Beatriz Williams’s The Summer Wives explores the secrets of an insular community

For Miranda Schuyler, the protagonist of Beatriz Williams’s The Summer Wives, Winthrop Island is more than an obscure, elusive place off the coast of Connecticut. From the moment of her first arrival in 1951—on the eve of her mother’s wedding to one of the island’s wealthy summer residents—this insular community draws her into its coded world of secrets, gossip, and cross-cultural tensions.

Right away, Miranda learns from her new stepsister, Isobel, that she will need to learn a subtle-seeming but airtight set of rules. This code will govern her behavior and her relationships with a range of island personalities, including Joseph, the handsome, thoughtful son of the lighthouse keeper. Through Isobel’s love of risk-taking and her own ambiguous bond with Joseph, Miranda finds herself lured into myriad power struggles among her glamorous new family’s moneyed crowd, as well as the struggles of people like Joseph—who comes from one of the island’s working-class Portuguese families.

The novel follows Miranda’s entanglement with Winthrop Island over many years, both before and after a pivotal disaster which lands Joseph in prison and transforms her from the community’s favorite newcomer into a scandalous troublemaker in social exile. No matter how far she travels, though, her business with Winthrop remains unfinished. At the outset of the novel’s main action, which takes place in the late 1960s, Miranda learns that Joseph has escaped from prison, his whereabouts a mystery. After years spent building a life elsewhere, Miranda returns to Winthrop to claim her place there, whether its refined coterie wants her back or not.

Williams plays up the novel’s many allusions to Shakespeare’s The Tempest, including Miranda’s name, which was given to her by her father, an art teacher.
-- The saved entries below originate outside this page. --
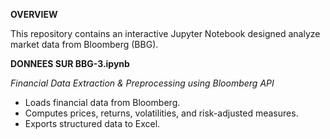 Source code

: **OVERVIEW**

This repository contains an interactive Jupyter Notebook designed analyze market data from Bloomberg (BBG).             

**DONNEES SUR BBG-3.ipynb**   

*Financial Data Extraction & Preprocessing using Bloomberg API*  

* Loads financial data from Bloomberg.         
* Computes prices, returns, volatilities, and risk-adjusted measures.   
* Exports structured data to Excel.     
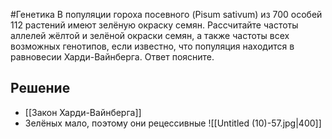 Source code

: #Генетика 
В популяции гороха посевного (Pisum sativum) из 700 особей 112 растений имеют зелёную окраску семян. Рассчитайте частоты аллелей жёлтой и зелёной окраски семян, а также частоты всех возможных генотипов, если известно, что популяция находится в равновесии Харди-Вайнберга. Ответ поясните.
## Решение 
- [[Закон Харди-Вайнберга]]
- Зелёных мало, поэтому они рецессивные 
![[Untitled (10)-57.jpg|400]] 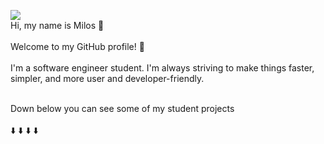 
[<img src="https://img.shields.io/badge/linkedin-%230077B5.svg?&style=for-the-badge&logo=linkedin&logoColor=white" />](https://www.linkedin.com/in/milos-aleksovski-22961323a/)
<br>
Hi, my name is Milos 👋<br><br>
Welcome to my GitHub profile! 🎉
<br><br>
I'm a software engineer student. I'm always striving to make things faster, simpler, and more user and developer-friendly.
<br><br>




Down below you can see some of my student projects <br><br>
:arrow_down:  :arrow_down:  :arrow_down:   :arrow_down:


<!--
**MilosAleksovski/MilosAleksovski** is a ✨ _special_ ✨ repository because its `README.md` (this file) appears on your GitHub profile.

Here are some ideas to get you started:

- 🔭 I’m currently working on ...
- 🌱 I’m currently learning ...
- 👯 I’m looking to collaborate on ...
- 🤔 I’m looking for help with ...
- 💬 Ask me about ...
- 📫 How to reach me: ...
- 😄 Pronouns: ...
- ⚡ Fun fact: ...
-->
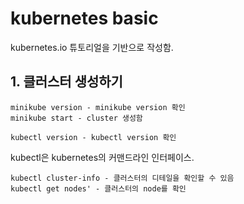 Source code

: # kubernetes basic
kubernetes.io 튜토리얼을 기반으로 작성함.

## 1. 클러스터 생성하기

    minikube version - minikube version 확인
    minikube start - cluster 생성함

    kubectl version - kubectl version 확인
kubectl은 kubernetes의 커맨드라인 인터페이스.

    kubectl cluster-info - 클러스터의 디테일을 확인할 수 있음
    kubectl get nodes' - 클러스터의 node를 확인
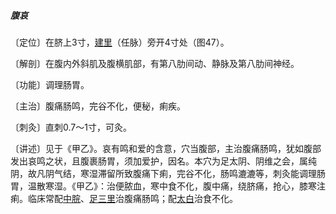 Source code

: ##### 腹哀

〔定位〕在脐上3寸，[建里](https://www.gmzyjc.com/read/zjs/zjs3.2.1-0.1.1.3.10.md)（任脉）旁开4寸处（图47）。

〔解剖〕在腹内外斜肌及腹横肌部，有第八肋间动、静脉及第八肋间神经。

〔功能〕调理肠胃。

〔主治〕腹痛肠鸣，完谷不化，便秘，痢疾。

〔刺灸〕直刺0.7～1寸，可灸。

〔讲述〕见于《甲乙》。哀有鸣和爱的含意，穴当腹部，主治腹痛肠鸣，犹如腹部发出哀鸣之状，且腹裹肠胃，须加爱护，因名。本穴为足太阴、阴维之会，属纯阴，故凡阴气结，寒湿滞留所致腹痛下痢，完谷不化，肠鸣漉漉等，刺灸能调理肠胃，温散寒湿。《甲乙》：治便脓血，寒中食不化，腹中痛，绕脐痛，抢心，膝寒注痢。临床常配[中脘](https://www.gmzyjc.com/read/zjs/zjs3.2.1-0.1.1.3.11.md)、[足三里](https://www.gmzyjc.com/read/zjs/zjs3.1.1-3-0.1.3.3.36.md)治腹痛肠鸣；配[太白](https://www.gmzyjc.com/read/zjs/zjs3.1.4-6-0.0.1.3.3.md)治食不化。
After his death in World War II, Miranda takes on his love of Shakespeare, growing up to become a well-known actress. And Winthrop Island, with its perilous surrounding waters and mysterious inhabitants, is meant to evoke the strange magic of Prospero’s island. More than a backdrop of lighthouses and lobstermen, Winthrop emerges as a vibrant presence. For all its tangled plot and crowd of characters, the novel’s most intriguing element turns out to be the island itself.
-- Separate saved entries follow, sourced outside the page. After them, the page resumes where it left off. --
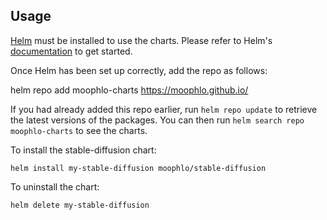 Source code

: ## Usage

[Helm](https://helm.sh) must be installed to use the charts.  Please refer to
Helm's [documentation](https://helm.sh/docs) to get started.

Once Helm has been set up correctly, add the repo as follows:

  helm repo add moophlo-charts https://moophlo.github.io/

If you had already added this repo earlier, run `helm repo update` to retrieve
the latest versions of the packages.  You can then run `helm search repo
moophlo-charts` to see the charts.

To install the stable-diffusion chart:

    helm install my-stable-diffusion moophlo/stable-diffusion

To uninstall the chart:

    helm delete my-stable-diffusion
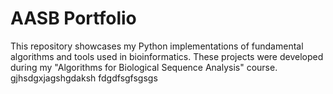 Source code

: # AASB Portfolio
 This repository showcases my Python implementations of fundamental algorithms and tools used in bioinformatics. These projects were developed during my "Algorithms for Biological Sequence Analysis" course.
gjhsdgxjagshgdaksh
fdgdfsgfsgsgs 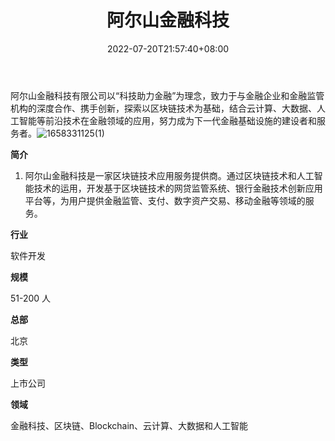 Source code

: ﻿---
weight: 
title: "阿尔山金融科技"
description: "北京阿尔山金融科技有限公司以“科技助力金融”为理念，致力于与金融企业和金融监管机构的深度合作、携手创新，探索以区块链技术为基础，结合云计算、大数据、人工智能等前沿技术在..."
date: 2022-07-20T21:57:40+08:00
lastmod: 2022-07-20T16:45:40+08:00
draft: false
authors: ["fxx"]
featuredImage: "aershanjinrongkeji.png"
link: "www.arxanfintech.com "
tags: ["研究机构","阿尔山金融科技"]
categories: ["navigation"]
navigation: ["研究机构"]
lightgallery: true
toc: true
pinned: false
recommend: false
recommend1: false
---
阿尔山金融科技有限公司以“科技助力金融”为理念，致力于与金融企业和金融监管机构的深度合作、携手创新，探索以区块链技术为基础，结合云计算、大数据、人工智能等前沿技术在金融领域的应用，努力成为下一代金融基础设施的建设者和服务者。![1658331125(1)](\1658331125(1).png)

**简介**

1. 阿尔山金融科技是一家区块链技术应用服务提供商。通过区块链技术和人工智能技术的运用，开发基于区块链技术的网贷监管系统、银行金融技术创新应用平台等，为用户提供金融监管、支付、数字资产交易、移动金融等领域的服务。

**行业**

软件开发

**规模**

51-200 人

**总部**

北京

**类型**

上市公司

**领域**

金融科技、区块链、Blockchain、云计算、大数据和人工智能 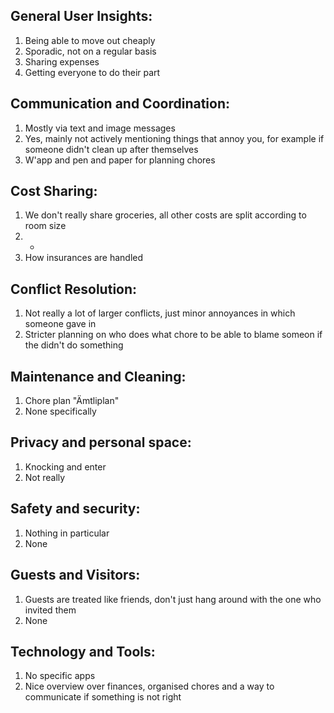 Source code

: ## General User Insights:
1. Being able to move out cheaply
2. Sporadic, not on a regular basis
3. Sharing expenses
4. Getting everyone to do their part

## Communication and Coordination:
1. Mostly via text and image messages
2. Yes, mainly not actively mentioning things that annoy you, for example if someone didn't clean up after themselves
3. W'app and pen and paper for planning chores

## Cost Sharing:
1. We don't really share groceries, all other costs are split according to room size
2. -
3. How insurances are handled

## Conflict Resolution:
1. Not really a lot of larger conflicts, just minor annoyances in which someone gave in
2. Stricter planning on who does what chore to be able to blame someon if the didn't do something

## Maintenance and Cleaning:
1. Chore plan "Ämtliplan"
2. None specifically

## Privacy and personal space:
1. Knocking and enter
2. Not really

## Safety and security:
1. Nothing in particular
2. None

## Guests and Visitors:
1. Guests are treated like friends, don't just hang around with the one who invited them
2. None

## Technology and Tools:
1. No specific apps
2. Nice overview over finances, organised chores and a way to communicate if something is not right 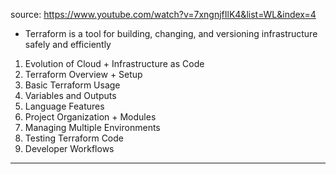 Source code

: source: https://www.youtube.com/watch?v=7xngnjfIlK4&list=WL&index=4

- Terraform is a tool for building, changing, and versioning infrastructure safely and efficiently

1. Evolution of Cloud + Infrastructure as Code
2. Terraform Overview + Setup
3. Basic Terraform Usage
4. Variables and Outputs
5. Language Features
6. Project Organization + Modules
7. Managing Multiple Environments
8. Testing Terraform Code
9. Developer Workflows

---

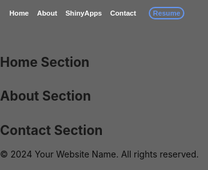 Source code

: <html lang="en">
<head>
    <meta charset="UTF-8">
    <meta name="viewport" content="width=device-width, initial-scale=1.0">
    <title>Medina, J.</title>
    <link rel="stylesheet" href="styles.css">
    <style>
        body {
            margin: 0;
            padding: 0;
            background-image: url('Programming image2 small.png'); /* Path to your image */
            background-size: cover; /* Cover the entire viewport */
            background-position: top; /* Center the background image */
        }
        body::before {
            content: "";
            position: absolute;
            top: 0;
            left: 0;
            width: 100%;
            height: 100%;
            background-color: rgba(0, 0, 0, 0.6); /* Adjust the last value (0.5) for transparency */
        }
        header {
            /*background-color: white;  Add your preferred background color*/
            color: white; /* Add your preferred text color */
            padding: 5px;
            /*text-align: center;*/
            font-family: 'Arial', sans-serif;
            font-size: 0.8em;
            position: relative;
            z-index: 1;
            display: flex;
            align-items: center;
        }
        nav {
            display: flex;
            justify-content: flex-end;
            align-items: center;
            z-index: 2;
        }
        nav ul {
            list-style: none;
            padding: 0;
            margin: 10;
        }
        nav li {
            display: inline;
            margin-right: 10px; /* Adjust spacing as needed */
        }
        nav a {
            text-decoration: none;
            color: white; 
            font-weight: bold;
        }
        #resume-link {
            color: white;
            /*background-color: white; */
            padding: 2px 5px;
            border-radius: 50px; /* Make it a circle */
            border: 2px solid cornflowerblue; /* Add a circular outline */
            color: cornflowerblue;
            font-weight: bold;
            text-decoration: none;
            margin-right: 10px;
            align-items: start;
        }
        section {
            position: relative;
            z-index: 2; /* Set z-index to be above the overlay */
        }
    </style>
</head>
<body>
    <header>
        <nav>
            <ul>
                <li><a href="#home">Home</a></li>
                <li><a href="#about">About</a></li>
                <li><a href="#sinyapps">ShinyApps</a></li>
                <li><a href="#contact">Contact</a></li>
            </ul>
                <a href="Medina_Justin_Resume.pdf" id="resume-link">Resume</a>
        </nav>
    </header>
    <section id="home">
        <h2>Home Section</h2>
        <!-- Content for the home section -->
    </section>
    <section id="about">
        <h2>About Section</h2>
        <!-- Content for the about section -->
    </section>
    <section id="contact">
        <h2>Contact Section</h2>
        <!-- Content for the contact section -->
    </section>
    <footer>
        <p>&copy; 2024 Your Website Name. All rights reserved.</p>
    </footer>

</body>
</html>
Deep cultural contradictions persist between Winthrop’s wealthy summer residents (known as the Families) and the year-round Portuguese inhabitants who own local businesses, run lobster boats, and clean the summer houses. The contrasts between these populations form the most interesting tensions in The Summer Wives. A local woman named Bianca, who works at the island general store, observes these differences in terms of how the shelves are stocked, in particular the prepackaged and unadventurous food the summer crowd prefers—especially canned soup, to Bianca’s bafflement: “She prefers the soups Tia Maria makes from scratch and simmers all day in an iron pot on the stove, full of herbs and vegetables and shellfish, whatever’s fresh from the sea, but the Families like their food bland, apparently. Bland and stale and rich, just like themselves.”

The Summer Wives spins a memorable world to surround its complex plot of family intrigue and long-buried secrets. Miranda must navigate this peculiar environment to get to her own past’s wilder truth, where it waits at the water’s edge.